Permalink: http://www.reed.com/blog-dpr/?p=36

ISPs should own your eyes and ears, say AT&T, Cisco, McCurry

The hottest new faux-digerati lobby firm in DC in the communications
field is Mike McCurry’s new firm Arts+Labs.  McCurry is an old
political hand, Bill Clinton’s press secretary, looking for a second
career after the Clintons. Apparently there’s no big cash to be had
protecting our freedom of speech, but Cisco and AT&T are happy to fund
him to run a firm to defend ISP’s right to do "deep packet inspection"
(DPI).

Only Arts+Labs doesn’t dare call it DPI, which sounds just a bit scary
and Big Brotherish.  Instead they call it the "intelligent network"
that will smooth our experience, cleansing it of all those uneven
experiences.   Those of us who are as old as I am - 56 - might
remember that the term "Intelligent Network" was a Bell Labs idea that
failed due to the success of the Internet.  As David Isenberg told it,
the Internet was the "Rise of the Stupid Network".

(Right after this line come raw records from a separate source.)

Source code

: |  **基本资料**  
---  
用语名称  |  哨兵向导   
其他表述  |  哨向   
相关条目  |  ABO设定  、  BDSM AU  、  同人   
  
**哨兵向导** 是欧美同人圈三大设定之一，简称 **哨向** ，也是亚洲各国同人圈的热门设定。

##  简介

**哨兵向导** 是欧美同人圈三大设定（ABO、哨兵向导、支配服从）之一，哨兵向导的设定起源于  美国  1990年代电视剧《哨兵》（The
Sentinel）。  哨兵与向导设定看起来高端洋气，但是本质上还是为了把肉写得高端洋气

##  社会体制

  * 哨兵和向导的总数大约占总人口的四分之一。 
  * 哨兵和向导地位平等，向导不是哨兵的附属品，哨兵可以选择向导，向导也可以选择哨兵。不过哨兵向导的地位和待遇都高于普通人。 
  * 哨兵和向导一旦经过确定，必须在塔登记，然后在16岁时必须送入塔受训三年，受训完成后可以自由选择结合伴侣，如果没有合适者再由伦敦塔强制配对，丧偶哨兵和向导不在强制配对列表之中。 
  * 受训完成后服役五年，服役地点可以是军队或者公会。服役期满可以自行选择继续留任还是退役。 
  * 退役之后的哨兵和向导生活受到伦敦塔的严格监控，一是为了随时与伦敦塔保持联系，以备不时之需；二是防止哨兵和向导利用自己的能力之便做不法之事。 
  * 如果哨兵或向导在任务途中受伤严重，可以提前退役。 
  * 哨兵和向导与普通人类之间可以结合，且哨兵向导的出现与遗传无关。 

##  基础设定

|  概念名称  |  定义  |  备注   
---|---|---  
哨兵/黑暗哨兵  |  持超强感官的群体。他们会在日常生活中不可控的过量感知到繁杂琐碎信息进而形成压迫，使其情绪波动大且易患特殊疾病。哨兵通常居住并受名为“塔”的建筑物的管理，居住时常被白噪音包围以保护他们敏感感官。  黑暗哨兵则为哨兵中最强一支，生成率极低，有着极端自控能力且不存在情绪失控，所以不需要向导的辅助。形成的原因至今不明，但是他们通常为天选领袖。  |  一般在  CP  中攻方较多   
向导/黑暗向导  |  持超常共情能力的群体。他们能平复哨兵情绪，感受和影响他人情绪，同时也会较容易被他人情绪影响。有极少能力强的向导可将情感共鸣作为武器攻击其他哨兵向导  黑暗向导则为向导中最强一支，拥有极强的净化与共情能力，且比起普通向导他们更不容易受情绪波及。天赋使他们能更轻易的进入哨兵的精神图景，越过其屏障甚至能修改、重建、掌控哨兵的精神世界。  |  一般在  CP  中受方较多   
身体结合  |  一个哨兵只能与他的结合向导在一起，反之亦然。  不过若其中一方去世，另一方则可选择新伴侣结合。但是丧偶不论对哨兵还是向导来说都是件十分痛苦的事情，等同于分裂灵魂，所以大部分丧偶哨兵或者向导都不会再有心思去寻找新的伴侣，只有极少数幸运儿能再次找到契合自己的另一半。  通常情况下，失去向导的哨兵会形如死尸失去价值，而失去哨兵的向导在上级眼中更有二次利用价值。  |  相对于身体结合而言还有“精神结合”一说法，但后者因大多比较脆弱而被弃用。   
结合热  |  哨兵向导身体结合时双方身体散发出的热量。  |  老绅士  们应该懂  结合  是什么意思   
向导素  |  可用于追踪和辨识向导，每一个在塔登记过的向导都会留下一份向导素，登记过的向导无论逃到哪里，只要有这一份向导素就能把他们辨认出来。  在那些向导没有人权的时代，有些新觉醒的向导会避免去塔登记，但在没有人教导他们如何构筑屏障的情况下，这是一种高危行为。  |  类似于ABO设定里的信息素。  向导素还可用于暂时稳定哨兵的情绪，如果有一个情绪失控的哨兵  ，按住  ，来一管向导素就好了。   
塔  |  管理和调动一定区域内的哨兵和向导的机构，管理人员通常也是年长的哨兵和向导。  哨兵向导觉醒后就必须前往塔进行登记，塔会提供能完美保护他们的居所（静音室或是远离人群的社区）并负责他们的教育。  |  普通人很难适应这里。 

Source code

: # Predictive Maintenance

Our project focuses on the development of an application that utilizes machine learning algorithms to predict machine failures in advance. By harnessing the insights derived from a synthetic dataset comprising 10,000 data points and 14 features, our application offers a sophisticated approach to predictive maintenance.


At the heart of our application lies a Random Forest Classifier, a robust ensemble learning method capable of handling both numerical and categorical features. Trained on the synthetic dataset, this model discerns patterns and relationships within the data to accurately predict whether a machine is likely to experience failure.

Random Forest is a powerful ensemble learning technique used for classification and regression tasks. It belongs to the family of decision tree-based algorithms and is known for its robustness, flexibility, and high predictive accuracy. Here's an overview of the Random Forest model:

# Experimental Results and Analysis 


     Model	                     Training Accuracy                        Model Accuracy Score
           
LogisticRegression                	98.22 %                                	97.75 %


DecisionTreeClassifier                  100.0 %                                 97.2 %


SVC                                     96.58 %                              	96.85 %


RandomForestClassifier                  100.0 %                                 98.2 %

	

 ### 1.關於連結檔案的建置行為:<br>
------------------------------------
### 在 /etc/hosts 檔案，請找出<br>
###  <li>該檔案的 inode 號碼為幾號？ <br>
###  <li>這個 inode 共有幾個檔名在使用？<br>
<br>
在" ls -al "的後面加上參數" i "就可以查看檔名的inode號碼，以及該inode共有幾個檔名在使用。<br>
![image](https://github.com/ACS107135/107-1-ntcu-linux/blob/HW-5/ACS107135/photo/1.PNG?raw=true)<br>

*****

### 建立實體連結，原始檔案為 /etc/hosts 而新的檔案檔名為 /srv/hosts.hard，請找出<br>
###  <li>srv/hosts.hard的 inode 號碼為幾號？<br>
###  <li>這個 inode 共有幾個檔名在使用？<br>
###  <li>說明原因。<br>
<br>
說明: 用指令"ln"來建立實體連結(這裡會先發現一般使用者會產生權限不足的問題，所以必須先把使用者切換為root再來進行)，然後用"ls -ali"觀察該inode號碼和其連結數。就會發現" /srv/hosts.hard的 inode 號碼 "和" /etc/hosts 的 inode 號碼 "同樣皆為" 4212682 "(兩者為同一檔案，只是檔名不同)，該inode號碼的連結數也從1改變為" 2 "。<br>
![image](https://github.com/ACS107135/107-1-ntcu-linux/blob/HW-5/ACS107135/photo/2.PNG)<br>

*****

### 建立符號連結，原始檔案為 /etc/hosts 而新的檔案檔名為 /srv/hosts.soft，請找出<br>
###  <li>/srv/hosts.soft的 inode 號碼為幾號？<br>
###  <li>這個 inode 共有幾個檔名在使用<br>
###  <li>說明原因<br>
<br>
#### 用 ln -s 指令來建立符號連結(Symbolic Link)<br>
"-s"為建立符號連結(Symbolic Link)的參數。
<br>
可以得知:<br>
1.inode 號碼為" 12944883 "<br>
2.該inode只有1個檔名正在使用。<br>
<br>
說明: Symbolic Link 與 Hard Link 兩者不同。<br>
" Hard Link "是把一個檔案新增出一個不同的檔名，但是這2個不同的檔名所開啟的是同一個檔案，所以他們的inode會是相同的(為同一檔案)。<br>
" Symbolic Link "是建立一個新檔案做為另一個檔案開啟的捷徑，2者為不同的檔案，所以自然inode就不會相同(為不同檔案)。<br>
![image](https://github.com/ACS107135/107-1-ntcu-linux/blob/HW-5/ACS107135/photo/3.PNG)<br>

The Internet is a simple network, a stupid network, that just connects
your computer to another computer with no interference. That’s opposed
to old smarty-pants networks that tried limit users to those things
that maximized the operators’ monopoly profits, by taxing the content
providers and preventing innovators from attaching new devices,
inventing new services at the edges, etc.  The Internet won, for a
good reason: it enabled innovation, and it kept busybody operators
from having to tinker with or spy on their users’ traffic.  It
delighted users, rather than holding them hostage. 

The Arts+Labs site looks cool, very Web 2.0-ish.  But hidden in that
beautiful design, behind the slick and seductive words, is a dangerous
idea, one that the founders of the United States rejected in the First
Amendment.  The Arts+Labs site tries to convince you (and Congress) of
the idea that it’s a "good thing" to allow your ISP to decide what you
can see or hear or use.  That’s the same ISP that is given by Fed,
State, or local regulators a monopoly or oligopoly over your ability
to connect at high speed to the Internet.  For that monopoly to
examine your traffic, make guesses as to what it means, and to decide
for you which services you should connect to, using what protocols.

Don’t believe Mike McCurry, AT&T and Cisco’s new shill.  He may be
connected, but it’s pretty clear that he wants to disconnect us.